Houts and colleagues 81 describe a prescriptive program that is based on research on problem-solving training and therapy. Designed to empower family members to moderate caregiver stress, the Prepared Family Caregiver model is summarized in the acronym COPE (Creativity, Optimism, Planning, and Expert information). COPE teaches caregivers how to design and carry out plans that focus on medical and psychosocial problems that are coordinated with care plans of health professionals. Although proponents of this program assert it has positive outcomes for caregivers, a formal evaluation of COPE was not found. Teaching caregivers how to manage specific patient problems can improve the caregiver’s well-being. For example, not being able to sleep at night is a serious problem for caregivers of people with Alzheimer’s disease, as the caregivers become fatigued and exhausted, which can have an adverse effect on both the physical and emotional health of the caregiver. Teaching them how to improve their family members’ nighttime insomnia through daily walks and exposure to light can improve sleep time for both the caregiver and care recipient. 82 Even caregivers providing end-of-life care can benefit from structured interventions. McMillan and colleagues 83 found that a skills and coping training intervention with family caregivers of hospice patients improved the caregivers’ quality of life. Caregivers as Providers Twenty-five years of research have documented that the work of family caregiving can be stressful. That stress can adversely harm both the caregiver and the care recipient. This section addresses research aimed at protecting the care recipient from an ill-prepared or emotionally stressed family caregiver. It describes the link between the work of caregiving and patient harm, and examines interventions that aim to make the caregiver a better worker and less likely to harm the patient.

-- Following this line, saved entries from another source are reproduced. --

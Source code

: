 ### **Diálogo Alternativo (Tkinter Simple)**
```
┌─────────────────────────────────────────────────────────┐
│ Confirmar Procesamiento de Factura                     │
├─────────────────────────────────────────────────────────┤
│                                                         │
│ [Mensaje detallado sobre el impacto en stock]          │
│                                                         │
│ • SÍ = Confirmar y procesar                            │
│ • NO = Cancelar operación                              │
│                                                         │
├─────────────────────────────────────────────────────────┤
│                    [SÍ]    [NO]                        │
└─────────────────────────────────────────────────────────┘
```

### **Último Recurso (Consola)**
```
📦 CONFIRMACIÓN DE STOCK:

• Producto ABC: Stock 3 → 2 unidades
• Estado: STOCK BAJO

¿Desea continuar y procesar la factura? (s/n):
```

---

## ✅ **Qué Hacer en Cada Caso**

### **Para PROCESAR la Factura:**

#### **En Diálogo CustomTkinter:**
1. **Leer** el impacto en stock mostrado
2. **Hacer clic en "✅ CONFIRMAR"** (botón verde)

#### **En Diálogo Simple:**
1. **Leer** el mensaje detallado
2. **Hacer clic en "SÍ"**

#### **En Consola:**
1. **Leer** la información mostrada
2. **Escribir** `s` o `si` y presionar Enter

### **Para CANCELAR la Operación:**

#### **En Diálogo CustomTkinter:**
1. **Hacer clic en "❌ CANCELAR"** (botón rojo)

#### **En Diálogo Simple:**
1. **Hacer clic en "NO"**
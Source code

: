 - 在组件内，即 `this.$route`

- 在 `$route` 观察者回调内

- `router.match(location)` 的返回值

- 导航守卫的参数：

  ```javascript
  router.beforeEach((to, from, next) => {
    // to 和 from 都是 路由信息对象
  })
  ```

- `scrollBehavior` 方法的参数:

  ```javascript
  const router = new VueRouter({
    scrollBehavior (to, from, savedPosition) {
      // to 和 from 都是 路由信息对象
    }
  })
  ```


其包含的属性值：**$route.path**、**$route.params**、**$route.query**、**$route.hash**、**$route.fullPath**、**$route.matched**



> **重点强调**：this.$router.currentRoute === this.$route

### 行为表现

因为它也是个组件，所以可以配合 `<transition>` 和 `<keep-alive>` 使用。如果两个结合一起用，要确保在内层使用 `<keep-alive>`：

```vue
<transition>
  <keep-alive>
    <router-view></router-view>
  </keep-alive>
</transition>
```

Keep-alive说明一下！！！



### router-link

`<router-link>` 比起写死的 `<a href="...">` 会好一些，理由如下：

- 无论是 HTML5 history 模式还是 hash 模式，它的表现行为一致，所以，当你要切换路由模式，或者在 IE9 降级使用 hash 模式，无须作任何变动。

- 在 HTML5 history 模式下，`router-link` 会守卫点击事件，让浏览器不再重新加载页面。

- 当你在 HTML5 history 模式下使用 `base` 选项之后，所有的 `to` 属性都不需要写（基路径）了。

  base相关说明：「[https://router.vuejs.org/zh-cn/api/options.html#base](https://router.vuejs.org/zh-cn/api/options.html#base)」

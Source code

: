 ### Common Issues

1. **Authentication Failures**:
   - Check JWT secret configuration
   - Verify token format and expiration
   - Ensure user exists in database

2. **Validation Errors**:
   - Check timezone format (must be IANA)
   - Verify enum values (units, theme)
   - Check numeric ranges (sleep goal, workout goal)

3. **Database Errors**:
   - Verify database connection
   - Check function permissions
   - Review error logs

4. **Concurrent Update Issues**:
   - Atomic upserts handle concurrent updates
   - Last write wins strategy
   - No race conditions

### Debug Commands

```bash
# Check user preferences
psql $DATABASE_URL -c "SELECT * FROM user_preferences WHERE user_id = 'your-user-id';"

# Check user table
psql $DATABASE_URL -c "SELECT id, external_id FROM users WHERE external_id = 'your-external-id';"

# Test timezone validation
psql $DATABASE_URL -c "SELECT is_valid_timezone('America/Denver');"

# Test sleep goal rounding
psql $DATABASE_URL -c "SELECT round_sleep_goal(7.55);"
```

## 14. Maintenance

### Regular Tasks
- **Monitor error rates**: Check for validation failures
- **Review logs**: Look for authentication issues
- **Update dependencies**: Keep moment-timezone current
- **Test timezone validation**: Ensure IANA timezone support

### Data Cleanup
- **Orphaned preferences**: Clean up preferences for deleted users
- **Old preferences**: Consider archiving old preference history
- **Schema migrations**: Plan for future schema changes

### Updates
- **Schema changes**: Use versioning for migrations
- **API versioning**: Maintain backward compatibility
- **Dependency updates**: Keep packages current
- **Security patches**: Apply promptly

The Potential for Harm Caregivers can place their family members at risk in two ways, and both situations are preventable. First, despite their good intentions and hard work, if caregivers do not have the knowledge and skills to perform their work, they may unintentionally harm their loved one. This risk for injury is directly related to lack of knowledge and competence, which can be improved through caregiver education and support. For example, a recent study confirmed that patients had many negative outcomes when untrained informal caregivers managed their home enteral nutrition or tube feeding. 84 Problems included tube displacement, tube clogging, infection, and dehydration—all of which can lead to a stressful caregiving situation and hospital readmission. A second concern is that the demanding work of caregiving can put caregivers at risk of engaging in harmful behaviors toward their care recipients, particularly among caregivers of persons with cognitive impairments. 85 Depressed caregivers are more likely to harm their spouses. Caregivers who are at risk of depression while caring for spouses with significant cognitive or physical impairments are more likely to engage in neglect or abusive behaviors, such as screaming and yelling, threatening to abandon or use physical force, withholding food, hitting, or handling roughly. 63 In general, family members may be challenged to find the capacity or ability to provide care, but Fulmer 86 found that caregivers who were in poor health or from low-income or dysfunctional situations might have the most limited capacity to provide needed care. They also might not understand the standard for quality and might not provide the level of care that is needed. The risk of elder abuse The presence of dementia and cognitive behavioral problems put the care recipient at risk for abusive behaviors by the caregiver.